This week we have been talking about how Procurement is in vogue but that the only reason it is in vogue is because organizations need cost reductions and/or greater profit, and Procurement is currently seen as the ultimate path to profit. But we’ve also been talking about the fact that even though Procurement technology providers, GPOs, and consultancies — particularly those consultancies with a track record — are getting a lot of interest, and in the cases of some technology players in particular, a lot of money since their customers are buying a lot of solutions, butt this alone isn’t enabling savings, or at least the savings the organizations should be seeing.
And the reason is that technology, GPOs, and consultancies don’t capture the flag. Particularly when the technology has no constraints on data, the GPOs don’t even give you any data (assistance) beyond what you can buy off of the master contract, and consultancies only cleanse and categorize enough data to find enough savings opportunities to justify their worth — and a continual retainer.
But, as we explained in our last post, dirty data is costing you big $$$. For any organization over 10M in revenue, it is literally costing that organization Millions. For any organization over 10B in revenue, it is likely costing that organization Billions. You read that right! Billions! When you add up the cost of maintaining that data, the cost of trying to integrate, cleanse, and categorize that data, and the lost Sourcing and Procurement opportunities, it will literally exceed One Billion Dollars in an organization that doesn’t have it’s data under control. And that cost will be paid year after year after year. (In fact, dirty data probably costs governments more than terrorist groups demanding multi-Million dollar payouts. Even Dr. Evil’s One Billion demand is cheap in comparison.)
Some studies have found that persisting and maintaining a single data record in some organizations can cost up to 4 dollars a year! Now consider the fact that many Global 3,000s have 50K, 60K, and even 100K supplier records, many of which are duplicated, each of which have dozens to tens of thousands of associated contracts, purchase orders, invoices, payments, disputes, etc. Consider how many of those are duplicated, incomplete, unnecessary (as good data can prevent disputes), etc. and how much of that cost is purely unnecessary.
Consider the cost of integration and categorization across the dozens of disparate (ERP, MRP, Accounting, S2P, etc.) systems the organization has and how much it costs to even do a basic global spend report, yet alone a complete analysis.
Now consider how much is being lost on every purchase. Without good data all of the following will happen:
- on-contract / preferred products and services will not be found / purchased
- unnecessary RFXs will go out (instead of purchasing standardized services / product customization projects off of approved suppliers through standard forms)

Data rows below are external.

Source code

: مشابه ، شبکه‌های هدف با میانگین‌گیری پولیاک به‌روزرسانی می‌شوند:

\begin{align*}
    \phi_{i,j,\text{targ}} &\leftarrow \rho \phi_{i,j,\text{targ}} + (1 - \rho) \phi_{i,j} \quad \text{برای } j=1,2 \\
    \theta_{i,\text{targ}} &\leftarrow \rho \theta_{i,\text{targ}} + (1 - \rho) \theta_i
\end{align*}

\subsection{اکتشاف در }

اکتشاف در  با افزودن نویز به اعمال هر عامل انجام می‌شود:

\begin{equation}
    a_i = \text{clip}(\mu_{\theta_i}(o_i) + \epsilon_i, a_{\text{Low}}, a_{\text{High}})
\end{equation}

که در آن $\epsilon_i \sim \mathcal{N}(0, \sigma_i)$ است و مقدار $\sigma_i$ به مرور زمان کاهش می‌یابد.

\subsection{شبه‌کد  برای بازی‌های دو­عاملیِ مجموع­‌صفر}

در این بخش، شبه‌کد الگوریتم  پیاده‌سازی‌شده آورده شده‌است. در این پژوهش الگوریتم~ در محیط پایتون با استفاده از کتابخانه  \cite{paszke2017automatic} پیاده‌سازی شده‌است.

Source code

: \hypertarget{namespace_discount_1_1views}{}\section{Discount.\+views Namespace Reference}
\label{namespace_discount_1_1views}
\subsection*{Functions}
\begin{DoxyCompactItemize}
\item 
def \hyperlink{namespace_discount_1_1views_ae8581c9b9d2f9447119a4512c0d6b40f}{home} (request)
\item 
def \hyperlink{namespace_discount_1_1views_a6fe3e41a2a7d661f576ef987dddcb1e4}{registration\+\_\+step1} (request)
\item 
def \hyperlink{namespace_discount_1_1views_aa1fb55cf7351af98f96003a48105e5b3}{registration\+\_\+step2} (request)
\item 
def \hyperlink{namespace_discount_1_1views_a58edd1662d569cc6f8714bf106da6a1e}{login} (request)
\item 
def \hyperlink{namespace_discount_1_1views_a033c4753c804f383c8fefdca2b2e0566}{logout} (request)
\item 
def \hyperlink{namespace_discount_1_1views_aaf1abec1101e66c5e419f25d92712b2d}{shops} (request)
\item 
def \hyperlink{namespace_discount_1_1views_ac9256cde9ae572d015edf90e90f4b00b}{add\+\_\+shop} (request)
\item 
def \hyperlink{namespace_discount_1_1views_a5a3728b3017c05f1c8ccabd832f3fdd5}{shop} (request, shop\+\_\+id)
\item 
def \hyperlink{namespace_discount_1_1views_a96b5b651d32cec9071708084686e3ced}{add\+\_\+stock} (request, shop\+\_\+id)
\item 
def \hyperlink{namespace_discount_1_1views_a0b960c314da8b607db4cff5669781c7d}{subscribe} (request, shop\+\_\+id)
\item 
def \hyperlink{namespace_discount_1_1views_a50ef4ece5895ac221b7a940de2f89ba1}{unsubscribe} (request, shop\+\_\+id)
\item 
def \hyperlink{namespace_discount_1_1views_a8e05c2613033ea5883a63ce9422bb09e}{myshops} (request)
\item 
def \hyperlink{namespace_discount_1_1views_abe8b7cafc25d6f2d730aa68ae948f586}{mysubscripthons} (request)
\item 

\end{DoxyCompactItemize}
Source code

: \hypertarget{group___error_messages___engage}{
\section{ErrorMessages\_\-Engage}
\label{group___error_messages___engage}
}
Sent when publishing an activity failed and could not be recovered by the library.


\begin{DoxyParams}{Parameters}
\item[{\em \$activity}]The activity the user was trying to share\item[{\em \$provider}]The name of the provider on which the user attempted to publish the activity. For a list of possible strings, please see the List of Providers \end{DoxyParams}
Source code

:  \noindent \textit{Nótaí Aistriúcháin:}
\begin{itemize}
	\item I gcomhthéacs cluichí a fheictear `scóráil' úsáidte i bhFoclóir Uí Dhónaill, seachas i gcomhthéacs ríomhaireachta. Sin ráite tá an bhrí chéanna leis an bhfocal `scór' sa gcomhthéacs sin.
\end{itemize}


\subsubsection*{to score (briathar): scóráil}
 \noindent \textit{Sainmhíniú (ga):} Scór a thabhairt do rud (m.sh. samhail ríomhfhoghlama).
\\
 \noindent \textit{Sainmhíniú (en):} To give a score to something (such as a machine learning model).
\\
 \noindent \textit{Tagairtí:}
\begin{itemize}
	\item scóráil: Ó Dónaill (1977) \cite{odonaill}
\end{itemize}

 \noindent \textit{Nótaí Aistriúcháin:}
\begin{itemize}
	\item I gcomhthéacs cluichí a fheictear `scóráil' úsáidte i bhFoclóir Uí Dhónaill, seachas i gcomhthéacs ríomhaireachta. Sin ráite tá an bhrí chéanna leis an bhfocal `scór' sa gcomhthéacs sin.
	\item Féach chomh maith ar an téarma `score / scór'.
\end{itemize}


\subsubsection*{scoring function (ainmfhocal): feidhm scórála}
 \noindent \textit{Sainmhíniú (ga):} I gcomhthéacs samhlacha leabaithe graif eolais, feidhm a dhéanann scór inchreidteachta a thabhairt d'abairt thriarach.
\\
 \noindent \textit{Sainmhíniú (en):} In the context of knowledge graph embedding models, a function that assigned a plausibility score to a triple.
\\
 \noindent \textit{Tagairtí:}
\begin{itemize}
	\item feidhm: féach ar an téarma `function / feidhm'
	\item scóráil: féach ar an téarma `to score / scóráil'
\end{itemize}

- opportunities for product / category consolidation will not be noticed
- organizational users will bend, if not break, the T&E policies (and some organizations have found that up to 2/3s of users will do this) … and this can be anything from staying at non-preferred hotels (where there are master service agreement rates) when there is an option to filing kennel receipts as hotel expenses
- regular MRO buys that can be automated will not be noticed, and buyer time will be wasted
- true market cost will be unknown and when there is no contact / preferred option, chances are a higher price option will be bought on spot-buy
- fraudulent invoices will slip through the cracks, especially for services, as AP is used to not being able to process and match all invoices
- etc.
And that’s why you need to get your data under control, and capture the flag sooner rather than later.